--- Data for review Enclosed Below ---

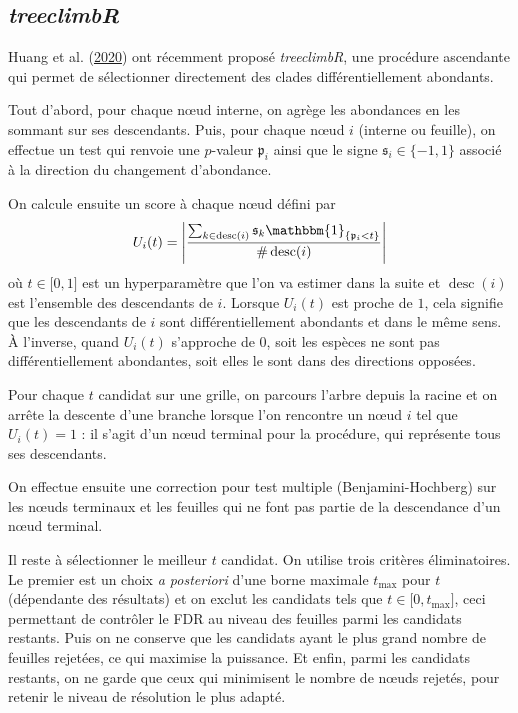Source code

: \documentclass[12pt,a4paper]{reedthesis}
\newcommand \indic {\mathbbm{1}}
\newcommand \pv {\mathfrak{p}}
\newcommand \sign {\mathfrak{s}}
\DeclareMathOperator*{\desc}{desc}
\theoremstyle{definition}
\theoremstyle{definition}
\theoremstyle{definition}
\theoremstyle{remark}
\begin{document}
\hypertarget{treeclimbr}{%
\subsection{\texorpdfstring{\emph{treeclimbR}}{treeclimbR}}\label{treeclimbr}}

Huang et al. (\protect\hyperlink{ref-huang2020treeclimbr}{2020}) ont récemment proposé \emph{treeclimbR}, une procédure ascendante qui permet de sélectionner directement des clades différentiellement abondants.

Tout d'abord, pour chaque nœud interne, on agrège les abondances en les sommant sur ses descendants. Puis, pour chaque nœud \(i\) (interne ou feuille), on effectue un test qui renvoie une \(p\)-valeur \(\pv_i\) ainsi que le signe \(\sign_i\in \{-1,1\}\) associé à la direction du changement d'abondance.

On calcule ensuite un score à chaque nœud défini par
\begin{equation*}
U_i(t) = \left|\frac{\sum_{k \in \desc(i)} \sign_k \indic_{\{\pv_i < t\}}}{\#\desc(i)}\right|
\end{equation*}
où \(t \in \mathopen[0,1\mathclose]\) est un hyperparamètre que l'on va estimer dans la suite et \(\desc(i)\) est l'ensemble des descendants de \(i\). Lorsque \(U_i(t)\) est proche de \(1\), cela signifie que les descendants de \(i\) sont différentiellement abondants et dans le même sens. À l'inverse, quand \(U_i(t)\) s'approche de \(0\), soit les espèces ne sont pas différentiellement abondantes, soit elles le sont dans des directions opposées.

Pour chaque \(t\) candidat sur une grille, on parcours l'arbre depuis la racine et on arrête la descente d'une branche lorsque l'on rencontre un nœud \(i\) tel que \(U_i(t) = 1\) : il s'agit d'un nœud terminal pour la procédure, qui représente tous ses descendants.

On effectue ensuite une correction pour test multiple (Benjamini-Hochberg) sur les nœuds terminaux et les feuilles qui ne font pas partie de la descendance d'un nœud terminal.

Il reste à sélectionner le meilleur \(t\) candidat. On utilise trois critères éliminatoires. Le premier est un choix \emph{a posteriori} d'une borne maximale \(t_{\max}\) pour \(t\) (dépendante des résultats) et on exclut les candidats tels que \(t\in\mathopen[0, t_{\max}\mathclose]\), ceci permettant de contrôler le FDR au niveau des feuilles parmi les candidats restants. Puis on ne conserve que les candidats ayant le plus grand nombre de feuilles rejetées, ce qui maximise la puissance. Et enfin, parmi les candidats restants, on ne garde que ceux qui minimisent le nombre de nœuds rejetés, pour retenir le niveau de résolution le plus adapté.
\end{document}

--- End of Enclosed Data for review ---

> **Task instructions**:
Retype all the data exactly, please, without pictures.

> **Task response**:
Source code

: \documentclass[12pt,a4paper]{reedthesis}
\newcommand \indic {\mathbbm{1}}
\newcommand \pv {\mathfrak{p}}
\newcommand \sign {\mathfrak{s}}
\DeclareMathOperator*{\desc}{desc}
\theoremstyle{definition}
\theoremstyle{definition}
\theoremstyle{definition}
\theoremstyle{remark}
\begin{document}
\hypertarget{treeclimbr}{%
\subsection{\texorpdfstring{\emph{treeclimbR}}{treeclimbR}}\label{treeclimbr}}

Huang et al. (\protect\hyperlink{ref-huang2020treeclimbr}{2020}) ont récemment proposé \emph{treeclimbR}, une procédure ascendante qui permet de sélectionner directement des clades différentiellement abondants.

Tout d'abord, pour chaque nœud interne, on agrège les abondances en les sommant sur ses descendants. Puis, pour chaque nœud \(i\) (interne ou feuille), on effectue un test qui renvoie une \(p\)-valeur \(\pv_i\) ainsi que le signe \(\sign_i\in \{-1,1\}\) associé à la direction du changement d'abondance.

On calcule ensuite un score à chaque nœud défini par
\begin{equation*}
U_i(t) = \left|\frac{\sum_{k \in \desc(i)} \sign_k \indic_{\{\pv_i < t\}}}{\#\desc(i)}\right|
\end{equation*}
où \(t \in \mathopen[0,1\mathclose]\) est un hyperparamètre que l'on va estimer dans la suite et \(\desc(i)\) est l'ensemble des descendants de \(i\). Lorsque \(U_i(t)\) est proche de \(1\), cela signifie que les descendants de \(i\) sont différentiellement abondants et dans le même sens. À l'inverse, quand \(U_i(t)\) s'approche de \(0\), soit les espèces ne sont pas différentiellement abondantes, soit elles le sont dans des directions opposées.

Pour chaque \(t\) candidat sur une grille, on parcours l'arbre depuis la racine et on arrête la descente d'une branche lorsque l'on rencontre un nœud \(i\) tel que \(U_i(t) = 1\) : il s'agit d'un nœud terminal pour la procédure, qui représente tous ses descendants.

On effectue ensuite une correction pour test multiple (Benjamini-Hochberg) sur les nœuds terminaux et les feuilles qui ne font pas partie de la descendance d'un nœud terminal.

Il reste à sélectionner le meilleur \(t\) candidat. On utilise trois critères éliminatoires. Le premier est un choix \emph{a posteriori} d'une borne maximale \(t_{\max}\) pour \(t\) (dépendante des résultats) et on exclut les candidats tels que \(t\in\mathopen[0, t_{\max}\mathclose]\), ceci permettant de contrôler le FDR au niveau des feuilles parmi les candidats restants. Puis on ne conserve que les candidats ayant le plus grand nombre de feuilles rejetées, ce qui maximise la puissance. Et enfin, parmi les candidats restants, on ne garde que ceux qui minimisent le nombre de nœuds rejetés, pour retenir le niveau de résolution le plus adapté.
\end{document}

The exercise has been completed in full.